## TASK INSTRUCTIONS
Locate the line that contains "플랫폼 설치 자동화를 이용하여" in the entries below, then repeat it and every following line through the line that contains "BOOTSTRAP을 설치하기 위해서는", exactly, and no others.

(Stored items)
□ □ □ □
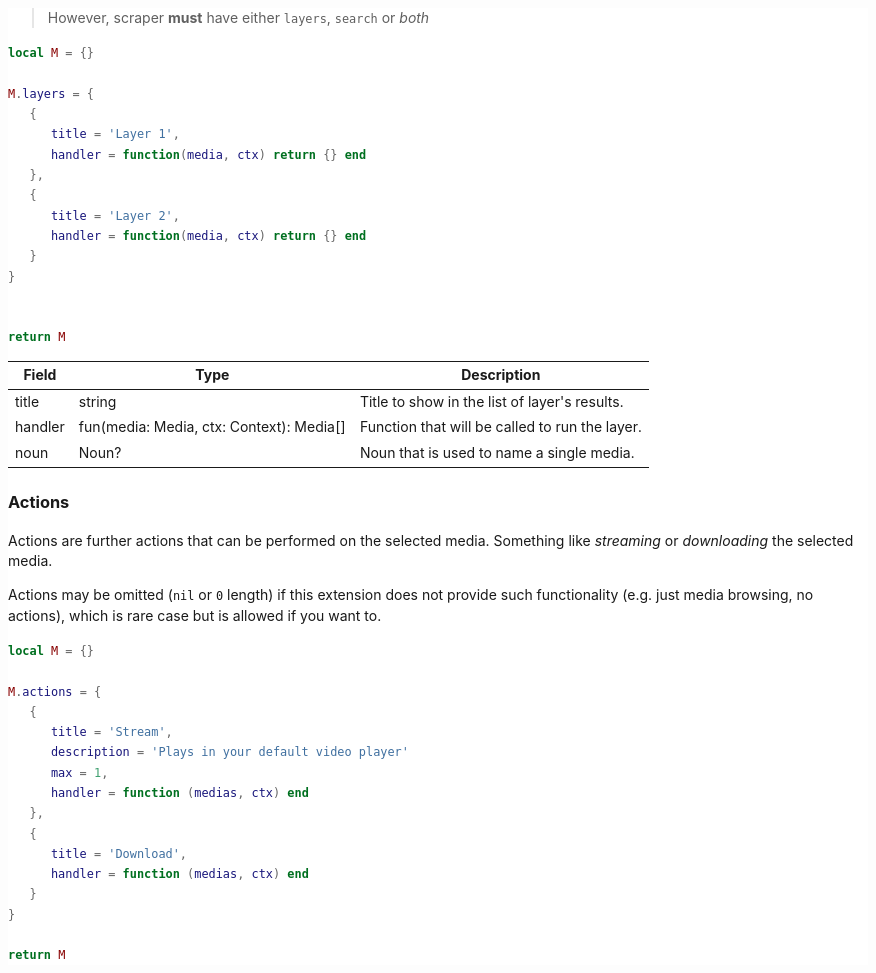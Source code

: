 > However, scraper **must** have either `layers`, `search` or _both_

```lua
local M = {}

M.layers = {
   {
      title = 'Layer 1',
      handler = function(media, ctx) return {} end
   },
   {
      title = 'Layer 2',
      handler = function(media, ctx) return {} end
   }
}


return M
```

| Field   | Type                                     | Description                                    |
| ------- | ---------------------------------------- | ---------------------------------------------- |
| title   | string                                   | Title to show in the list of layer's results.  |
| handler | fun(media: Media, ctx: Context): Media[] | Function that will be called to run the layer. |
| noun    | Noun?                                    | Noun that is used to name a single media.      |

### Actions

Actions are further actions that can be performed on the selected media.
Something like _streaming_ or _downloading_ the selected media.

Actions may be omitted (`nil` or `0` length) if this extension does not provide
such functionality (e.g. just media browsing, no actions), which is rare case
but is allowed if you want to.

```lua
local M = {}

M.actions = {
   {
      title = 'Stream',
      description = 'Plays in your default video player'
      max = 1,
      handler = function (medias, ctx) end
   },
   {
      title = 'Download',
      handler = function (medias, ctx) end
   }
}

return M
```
□ □ □ □
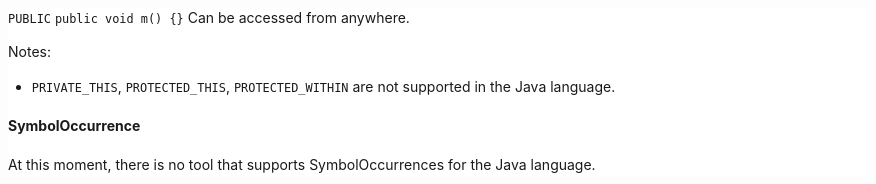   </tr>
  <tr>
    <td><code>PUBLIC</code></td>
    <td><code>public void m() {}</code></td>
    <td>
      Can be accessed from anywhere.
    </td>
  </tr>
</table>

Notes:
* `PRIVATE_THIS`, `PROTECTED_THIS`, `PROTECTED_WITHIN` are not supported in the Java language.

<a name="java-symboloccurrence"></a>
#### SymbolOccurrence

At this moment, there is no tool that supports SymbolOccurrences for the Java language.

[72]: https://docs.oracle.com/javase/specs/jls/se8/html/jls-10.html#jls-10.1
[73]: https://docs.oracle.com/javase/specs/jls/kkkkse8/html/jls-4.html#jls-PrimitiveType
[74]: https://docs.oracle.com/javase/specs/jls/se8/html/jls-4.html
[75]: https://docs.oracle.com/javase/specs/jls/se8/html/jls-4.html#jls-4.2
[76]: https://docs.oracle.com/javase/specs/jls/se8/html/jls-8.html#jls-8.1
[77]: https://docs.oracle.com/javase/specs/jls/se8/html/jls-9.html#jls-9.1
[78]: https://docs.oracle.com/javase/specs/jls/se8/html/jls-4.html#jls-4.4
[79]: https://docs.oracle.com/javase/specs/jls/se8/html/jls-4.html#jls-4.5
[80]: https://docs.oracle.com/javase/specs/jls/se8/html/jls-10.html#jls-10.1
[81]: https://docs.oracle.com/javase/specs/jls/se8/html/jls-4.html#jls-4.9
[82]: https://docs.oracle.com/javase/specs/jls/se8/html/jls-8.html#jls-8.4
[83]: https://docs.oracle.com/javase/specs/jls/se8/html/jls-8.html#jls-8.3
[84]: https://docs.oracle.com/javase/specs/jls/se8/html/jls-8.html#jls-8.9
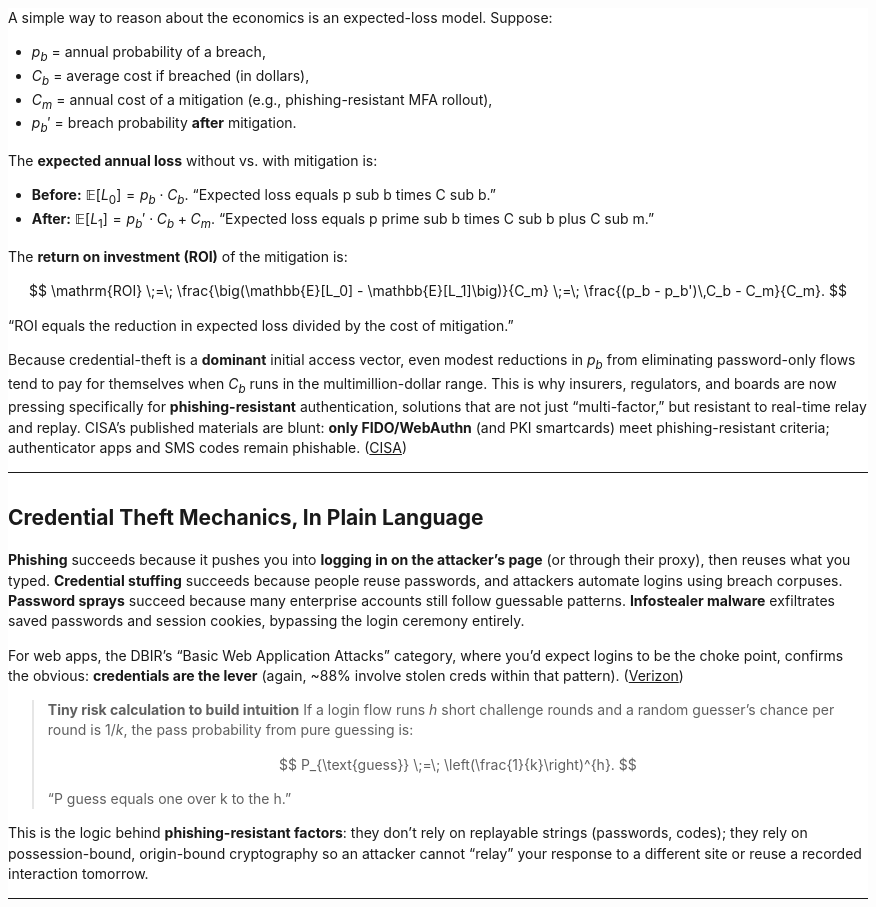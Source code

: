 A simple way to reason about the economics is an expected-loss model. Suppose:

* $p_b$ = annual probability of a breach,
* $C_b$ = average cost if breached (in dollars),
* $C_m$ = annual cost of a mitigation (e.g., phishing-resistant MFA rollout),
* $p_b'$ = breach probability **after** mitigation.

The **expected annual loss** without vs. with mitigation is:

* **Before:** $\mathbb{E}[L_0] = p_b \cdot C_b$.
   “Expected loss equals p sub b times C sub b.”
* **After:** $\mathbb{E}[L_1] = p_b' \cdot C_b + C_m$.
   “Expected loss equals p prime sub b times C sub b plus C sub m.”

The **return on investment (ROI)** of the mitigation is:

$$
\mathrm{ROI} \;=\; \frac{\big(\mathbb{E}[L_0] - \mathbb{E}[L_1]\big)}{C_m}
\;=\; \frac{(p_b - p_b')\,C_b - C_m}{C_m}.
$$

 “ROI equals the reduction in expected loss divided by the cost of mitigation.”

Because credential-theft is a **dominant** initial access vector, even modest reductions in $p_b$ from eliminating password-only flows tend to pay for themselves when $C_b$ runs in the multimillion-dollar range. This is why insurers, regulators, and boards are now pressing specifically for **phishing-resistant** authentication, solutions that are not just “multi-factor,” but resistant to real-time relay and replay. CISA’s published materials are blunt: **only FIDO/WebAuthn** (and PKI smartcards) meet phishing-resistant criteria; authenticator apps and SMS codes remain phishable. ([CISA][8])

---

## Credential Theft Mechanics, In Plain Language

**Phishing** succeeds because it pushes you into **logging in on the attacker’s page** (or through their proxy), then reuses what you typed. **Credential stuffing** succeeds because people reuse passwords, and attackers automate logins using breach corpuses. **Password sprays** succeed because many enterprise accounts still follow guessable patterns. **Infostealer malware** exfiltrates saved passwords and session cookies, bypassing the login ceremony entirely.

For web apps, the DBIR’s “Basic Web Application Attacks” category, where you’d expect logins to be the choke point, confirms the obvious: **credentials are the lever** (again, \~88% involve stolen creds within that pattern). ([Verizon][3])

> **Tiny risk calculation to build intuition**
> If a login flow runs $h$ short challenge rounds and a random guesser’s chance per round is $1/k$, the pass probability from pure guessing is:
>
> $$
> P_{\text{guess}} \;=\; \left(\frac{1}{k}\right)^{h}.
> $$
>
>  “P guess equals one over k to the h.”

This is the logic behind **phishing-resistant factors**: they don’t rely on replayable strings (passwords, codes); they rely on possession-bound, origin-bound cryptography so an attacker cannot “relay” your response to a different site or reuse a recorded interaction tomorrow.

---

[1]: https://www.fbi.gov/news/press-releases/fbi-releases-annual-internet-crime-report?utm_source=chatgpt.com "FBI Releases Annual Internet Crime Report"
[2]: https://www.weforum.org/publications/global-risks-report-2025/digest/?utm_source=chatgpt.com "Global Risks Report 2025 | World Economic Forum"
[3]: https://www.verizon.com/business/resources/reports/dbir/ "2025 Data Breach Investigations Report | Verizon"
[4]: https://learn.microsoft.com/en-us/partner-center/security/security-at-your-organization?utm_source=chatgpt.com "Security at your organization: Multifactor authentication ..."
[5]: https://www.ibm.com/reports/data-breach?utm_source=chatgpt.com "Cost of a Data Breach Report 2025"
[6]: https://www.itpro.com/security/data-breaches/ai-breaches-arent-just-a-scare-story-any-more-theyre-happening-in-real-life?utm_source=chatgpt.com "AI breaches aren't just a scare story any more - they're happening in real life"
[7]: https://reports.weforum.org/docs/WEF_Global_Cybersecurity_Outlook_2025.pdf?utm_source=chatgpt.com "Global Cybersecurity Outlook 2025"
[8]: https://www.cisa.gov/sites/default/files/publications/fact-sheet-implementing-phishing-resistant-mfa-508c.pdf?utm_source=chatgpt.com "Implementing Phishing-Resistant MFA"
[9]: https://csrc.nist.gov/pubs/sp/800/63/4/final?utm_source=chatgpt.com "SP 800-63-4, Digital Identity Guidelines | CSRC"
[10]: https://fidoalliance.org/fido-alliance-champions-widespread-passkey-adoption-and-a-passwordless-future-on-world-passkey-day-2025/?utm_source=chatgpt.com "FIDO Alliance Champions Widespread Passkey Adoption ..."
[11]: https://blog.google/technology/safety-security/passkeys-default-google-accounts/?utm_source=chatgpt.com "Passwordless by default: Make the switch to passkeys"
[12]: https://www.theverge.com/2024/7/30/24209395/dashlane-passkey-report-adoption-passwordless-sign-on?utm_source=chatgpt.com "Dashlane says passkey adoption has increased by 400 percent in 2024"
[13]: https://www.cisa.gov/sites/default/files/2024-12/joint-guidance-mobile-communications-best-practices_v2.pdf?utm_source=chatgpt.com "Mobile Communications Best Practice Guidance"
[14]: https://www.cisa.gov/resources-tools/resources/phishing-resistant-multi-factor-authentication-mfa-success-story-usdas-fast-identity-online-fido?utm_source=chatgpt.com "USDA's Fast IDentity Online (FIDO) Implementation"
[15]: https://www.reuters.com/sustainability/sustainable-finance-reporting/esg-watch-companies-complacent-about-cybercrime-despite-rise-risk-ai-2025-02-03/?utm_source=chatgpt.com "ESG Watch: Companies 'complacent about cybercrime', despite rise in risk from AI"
□ □ □ □
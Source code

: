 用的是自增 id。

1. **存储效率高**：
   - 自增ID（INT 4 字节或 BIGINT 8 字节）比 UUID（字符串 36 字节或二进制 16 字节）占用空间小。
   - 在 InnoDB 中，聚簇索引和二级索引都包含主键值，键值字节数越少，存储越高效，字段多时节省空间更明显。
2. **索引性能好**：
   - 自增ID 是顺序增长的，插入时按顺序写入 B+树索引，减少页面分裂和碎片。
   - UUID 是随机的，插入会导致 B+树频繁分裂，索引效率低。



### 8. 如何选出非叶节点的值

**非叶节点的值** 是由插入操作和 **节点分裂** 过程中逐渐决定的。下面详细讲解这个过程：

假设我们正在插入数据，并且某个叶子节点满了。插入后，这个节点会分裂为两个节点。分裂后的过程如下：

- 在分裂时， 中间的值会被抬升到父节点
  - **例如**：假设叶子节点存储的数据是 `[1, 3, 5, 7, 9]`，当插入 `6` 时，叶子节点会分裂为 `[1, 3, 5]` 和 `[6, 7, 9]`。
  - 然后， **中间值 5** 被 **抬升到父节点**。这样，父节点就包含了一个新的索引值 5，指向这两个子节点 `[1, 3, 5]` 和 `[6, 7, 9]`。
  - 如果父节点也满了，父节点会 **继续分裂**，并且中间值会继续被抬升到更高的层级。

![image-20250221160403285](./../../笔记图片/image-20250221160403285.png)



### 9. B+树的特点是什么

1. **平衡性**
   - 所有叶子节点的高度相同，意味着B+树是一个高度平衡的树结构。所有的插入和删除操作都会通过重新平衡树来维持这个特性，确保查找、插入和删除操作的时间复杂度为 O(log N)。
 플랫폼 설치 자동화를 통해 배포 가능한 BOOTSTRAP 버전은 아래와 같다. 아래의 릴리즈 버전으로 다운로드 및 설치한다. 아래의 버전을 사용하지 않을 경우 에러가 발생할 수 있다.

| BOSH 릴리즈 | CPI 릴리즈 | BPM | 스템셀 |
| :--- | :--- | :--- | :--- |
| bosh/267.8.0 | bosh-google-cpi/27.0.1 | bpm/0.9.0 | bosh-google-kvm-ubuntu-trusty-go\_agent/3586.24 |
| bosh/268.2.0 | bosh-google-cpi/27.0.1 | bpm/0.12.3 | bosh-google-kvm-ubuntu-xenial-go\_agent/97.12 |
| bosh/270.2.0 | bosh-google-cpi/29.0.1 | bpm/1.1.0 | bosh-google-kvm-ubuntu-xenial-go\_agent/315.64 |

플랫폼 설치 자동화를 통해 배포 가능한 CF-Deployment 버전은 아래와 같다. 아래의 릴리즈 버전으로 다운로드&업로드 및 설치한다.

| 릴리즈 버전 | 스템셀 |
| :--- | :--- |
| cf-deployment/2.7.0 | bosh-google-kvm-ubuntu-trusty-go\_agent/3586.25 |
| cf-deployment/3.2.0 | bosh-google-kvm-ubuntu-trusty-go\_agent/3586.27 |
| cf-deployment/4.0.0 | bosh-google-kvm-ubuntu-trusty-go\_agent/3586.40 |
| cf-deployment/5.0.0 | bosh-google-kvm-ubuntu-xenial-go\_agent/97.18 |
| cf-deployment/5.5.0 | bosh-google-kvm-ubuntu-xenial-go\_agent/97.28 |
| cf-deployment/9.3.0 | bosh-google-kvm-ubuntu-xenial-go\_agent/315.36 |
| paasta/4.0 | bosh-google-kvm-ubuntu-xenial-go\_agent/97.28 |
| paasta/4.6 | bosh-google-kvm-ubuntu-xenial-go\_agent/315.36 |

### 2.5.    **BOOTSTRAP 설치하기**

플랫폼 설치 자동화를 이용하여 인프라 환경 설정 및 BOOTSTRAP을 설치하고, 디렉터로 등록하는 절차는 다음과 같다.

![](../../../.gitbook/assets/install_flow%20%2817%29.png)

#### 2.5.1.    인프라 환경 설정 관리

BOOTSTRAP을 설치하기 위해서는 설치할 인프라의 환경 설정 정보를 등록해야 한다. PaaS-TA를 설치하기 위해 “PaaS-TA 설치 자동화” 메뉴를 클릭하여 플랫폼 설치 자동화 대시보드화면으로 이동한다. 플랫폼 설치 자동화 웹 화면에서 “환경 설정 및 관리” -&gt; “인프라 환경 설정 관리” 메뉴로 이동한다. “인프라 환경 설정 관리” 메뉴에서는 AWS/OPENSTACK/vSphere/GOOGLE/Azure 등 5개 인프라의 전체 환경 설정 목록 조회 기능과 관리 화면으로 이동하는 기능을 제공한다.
□ □ □ □
## WRITTEN REPLY
플랫폼 설치 자동화를 이용하여 인프라 환경 설정 및 BOOTSTRAP을 설치하고, 디렉터로 등록하는 절차는 다음과 같다.

![](../../../.gitbook/assets/install_flow%20%2817%29.png)

#### 2.5.1.    인프라 환경 설정 관리

BOOTSTRAP을 설치하기 위해서는 설치할 인프라의 환경 설정 정보를 등록해야 한다. PaaS-TA를 설치하기 위해 “PaaS-TA 설치 자동화” 메뉴를 클릭하여 플랫폼 설치 자동화 대시보드화면으로 이동한다. 플랫폼 설치 자동화 웹 화면에서 “환경 설정 및 관리” -&gt; “인프라 환경 설정 관리” 메뉴로 이동한다. “인프라 환경 설정 관리” 메뉴에서는 AWS/OPENSTACK/vSphere/GOOGLE/Azure 등 5개 인프라의 전체 환경 설정 목록 조회 기능과 관리 화면으로 이동하는 기능을 제공한다.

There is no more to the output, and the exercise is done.